Aus den hiernach bei der Ergänzung zu berücksichtigenden subjektiv/individuellen wie objektiven Komponenten ergibt sich ein Spannungsverhältnis, das nicht schematisch, sondern immer nur für den konkreten Einzelfall aufgelöst werden kann.
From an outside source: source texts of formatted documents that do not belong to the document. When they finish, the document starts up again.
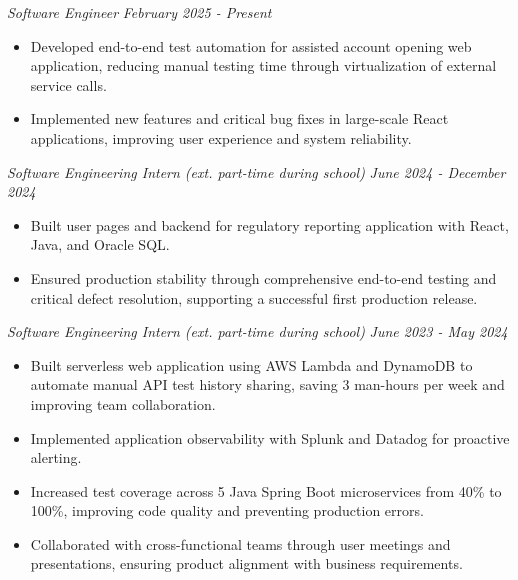 \documentclass[letterpaper]{article}
\begin{document}
    \textit{Software Engineer} \hfill \textsl{February 2025 - Present}\\
    \vspace{-7pt}
    \begin{itemize} \itemsep -1mm

            \item Developed end-to-end test automation for assisted account opening web application, reducing manual testing time through virtualization of external service calls.

            \item Implemented new features and critical bug fixes in large-scale React applications, improving user experience and system reliability.

    \end{itemize}
    \vspace{-2mm}
    
    \textit{Software Engineering Intern (ext. part-time during school)} \hfill \textsl{June 2024 - December 2024}\\
    \vspace{-7pt}
    \begin{itemize} \itemsep -1mm

            \item Built user pages and backend for regulatory reporting application with React, Java, and Oracle SQL.
            
            \item Ensured production stability through comprehensive end-to-end testing and critical defect resolution, supporting a successful first production release.
            
    \end{itemize}
    \vspace{-2mm}


    \textit{Software Engineering Intern (ext. part-time during school)} \hfill \textsl{June 2023 - May 2024}\\
    \vspace{-7pt}
    \begin{itemize} \itemsep -1mm
        
            \item Built serverless web application using AWS Lambda and DynamoDB to automate manual API test history sharing, saving 3 man-hours per week and improving team collaboration.            
            
            \item Implemented application observability with Splunk and Datadog for proactive alerting.

            \item Increased test coverage across 5 Java Spring Boot microservices from 40\% to 100\%, improving code quality and preventing production errors.

            \item Collaborated with cross-functional teams through user meetings and presentations, ensuring product alignment with business requirements.
                
    \end{itemize}
    \vspace{-2mm}
\end{document}
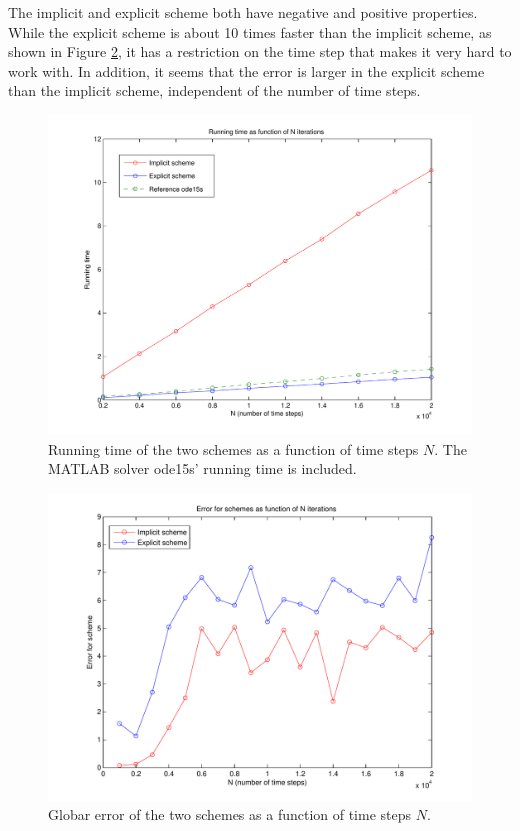 The implicit and explicit scheme both have negative and positive properties. While the explicit scheme is about 10 times faster than the implicit scheme, as shown in Figure \ref{fig:runTime}, it has a restriction on the time step that makes it very hard to work with. In addition, it seems that the error is larger in the explicit scheme than the implicit scheme, independent of the number of time steps.

\begin{figure}[H]
\centering
\includegraphics[scale=0.4]
{../PDFs/Comparisons/running_time3.pdf}
\caption{Running time of the two schemes as a function of time steps $N$. The MATLAB solver ode15s' running time is included.}
\label{fig:runTime}
\end{figure}

\begin{figure}[H]
\centering
\includegraphics[scale=0.4]
{../PDFs/Comparisons/error_compare.pdf}
\caption{Globar error of the two schemes as a function of time steps $N$. }
\label{fig:runTime}
\end{figure}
Allerdings besteht bei Austauschverträgen eine Vermutung dahingehend, dass Leistung und Gegenleistung in einem angemessenen Verhältnis stehen (BGH NJW 15, 1167 [BGH 03.12.2014 - VIII ZR 370/13]; BGH NJW 02, 2311 [BGH 17.04.2002 - VIII ZR 297/01] zur ergänzenden Vertragsauslegung eines Gaslieferungsvertrags als Dauerschuldverhältnis). Bei unerwarteten Vor- oder Nachteilen wird daher oft eine Halbteilung die angemessene Lösung sein (BGH NJW-RR 00, 894 [BGH 18.02.2000 - V ZR 334/98]).

 

Rn 27

Das Primat der Parteiautonomie gebietet es, dass die Feststellung des hypothetischen Parteiwillens nicht ex-post erfolgen darf, sondern aus der (mutmaßlichen) ex-ante Sicht erfolgen muss (BGH NJW-RR 05, 687; BGHZ 123, 281, 286 = NJW 93, 3194 (Buchwertklausel); GRUR 05, 320; Staud/Roth Rz 34; MüKo/Busche Rz 50; NK-BGB/Looschelders Rz 24; Grüneberg/Ellenberger Rz 7, anders Soergel/Wolf Rz 132). Daher kommt es auf nachträglich entstandene Verkehrssitten nicht an. Neues dispositives Recht ist aber wegen seines grds Geltungsvorrangs zu berücksichtigen.